» **YOUR ASSIGNMENT**: The result should be a full, exact repeat of the entries, free of pictures.

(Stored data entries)
******************************

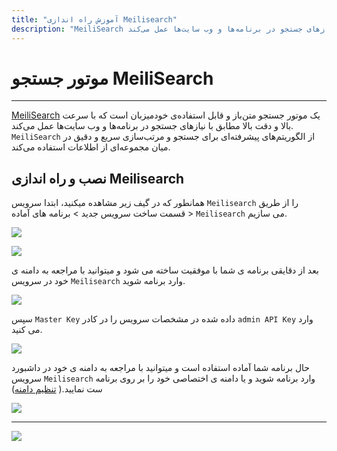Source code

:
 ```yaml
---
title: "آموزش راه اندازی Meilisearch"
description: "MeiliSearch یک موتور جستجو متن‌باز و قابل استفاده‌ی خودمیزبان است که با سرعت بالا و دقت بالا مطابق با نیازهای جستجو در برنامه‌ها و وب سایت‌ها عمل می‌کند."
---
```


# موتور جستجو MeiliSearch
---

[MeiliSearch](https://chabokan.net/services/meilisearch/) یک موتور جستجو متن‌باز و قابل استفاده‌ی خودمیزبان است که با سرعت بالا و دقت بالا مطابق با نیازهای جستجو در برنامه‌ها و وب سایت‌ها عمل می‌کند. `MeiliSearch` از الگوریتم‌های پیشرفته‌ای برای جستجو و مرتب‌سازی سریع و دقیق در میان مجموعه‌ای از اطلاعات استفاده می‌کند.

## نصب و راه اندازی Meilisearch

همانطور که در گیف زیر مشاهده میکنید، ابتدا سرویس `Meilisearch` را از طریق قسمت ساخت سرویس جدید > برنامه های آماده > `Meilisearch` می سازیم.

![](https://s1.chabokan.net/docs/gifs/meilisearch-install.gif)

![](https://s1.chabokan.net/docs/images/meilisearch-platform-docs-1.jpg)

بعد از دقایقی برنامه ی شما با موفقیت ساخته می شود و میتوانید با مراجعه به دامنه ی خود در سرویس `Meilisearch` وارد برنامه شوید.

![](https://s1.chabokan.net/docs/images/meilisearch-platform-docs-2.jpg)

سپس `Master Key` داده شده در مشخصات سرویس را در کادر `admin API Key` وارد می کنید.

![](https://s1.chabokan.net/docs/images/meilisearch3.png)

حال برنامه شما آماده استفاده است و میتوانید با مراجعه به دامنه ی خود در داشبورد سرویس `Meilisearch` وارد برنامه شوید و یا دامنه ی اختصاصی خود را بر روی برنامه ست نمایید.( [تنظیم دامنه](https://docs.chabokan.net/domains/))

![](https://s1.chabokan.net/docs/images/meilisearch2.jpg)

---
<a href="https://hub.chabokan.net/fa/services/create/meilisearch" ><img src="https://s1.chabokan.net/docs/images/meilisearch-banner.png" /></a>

******************************

» **SOLUTION BELOW**:
Source code

:
 ```yaml
---
title: "آموزش راه اندازی Meilisearch"
description: "MeiliSearch یک موتور جستجو متن‌باز و قابل استفاده‌ی خودمیزبان است که با سرعت بالا و دقت بالا مطابق با نیازهای جستجو در برنامه‌ها و وب سایت‌ها عمل می‌کند."
---
```


# موتور جستجو MeiliSearch
---

[MeiliSearch](https://chabokan.net/services/meilisearch/) یک موتور جستجو متن‌باز و قابل استفاده‌ی خودمیزبان است که با سرعت بالا و دقت بالا مطابق با نیازهای جستجو در برنامه‌ها و وب سایت‌ها عمل می‌کند. `MeiliSearch` از الگوریتم‌های پیشرفته‌ای برای جستجو و مرتب‌سازی سریع و دقیق در میان مجموعه‌ای از اطلاعات استفاده می‌کند.

## نصب و راه اندازی Meilisearch

همانطور که در گیف زیر مشاهده میکنید، ابتدا سرویس `Meilisearch` را از طریق قسمت ساخت سرویس جدید > برنامه های آماده > `Meilisearch` می سازیم.

![](https://s1.chabokan.net/docs/gifs/meilisearch-install.gif)

![](https://s1.chabokan.net/docs/images/meilisearch-platform-docs-1.jpg)

بعد از دقایقی برنامه ی شما با موفقیت ساخته می شود و میتوانید با مراجعه به دامنه ی خود در سرویس `Meilisearch` وارد برنامه شوید.

![](https://s1.chabokan.net/docs/images/meilisearch-platform-docs-2.jpg)

سپس `Master Key` داده شده در مشخصات سرویس را در کادر `admin API Key` وارد می کنید.

![](https://s1.chabokan.net/docs/images/meilisearch3.png)

حال برنامه شما آماده استفاده است و میتوانید با مراجعه به دامنه ی خود در داشبورد سرویس `Meilisearch` وارد برنامه شوید و یا دامنه ی اختصاصی خود را بر روی برنامه ست نمایید.( [تنظیم دامنه](https://docs.chabokan.net/domains/))

![](https://s1.chabokan.net/docs/images/meilisearch2.jpg)

---
<a href="https://hub.chabokan.net/fa/services/create/meilisearch" ><img src="https://s1.chabokan.net/docs/images/meilisearch-banner.png" /></a>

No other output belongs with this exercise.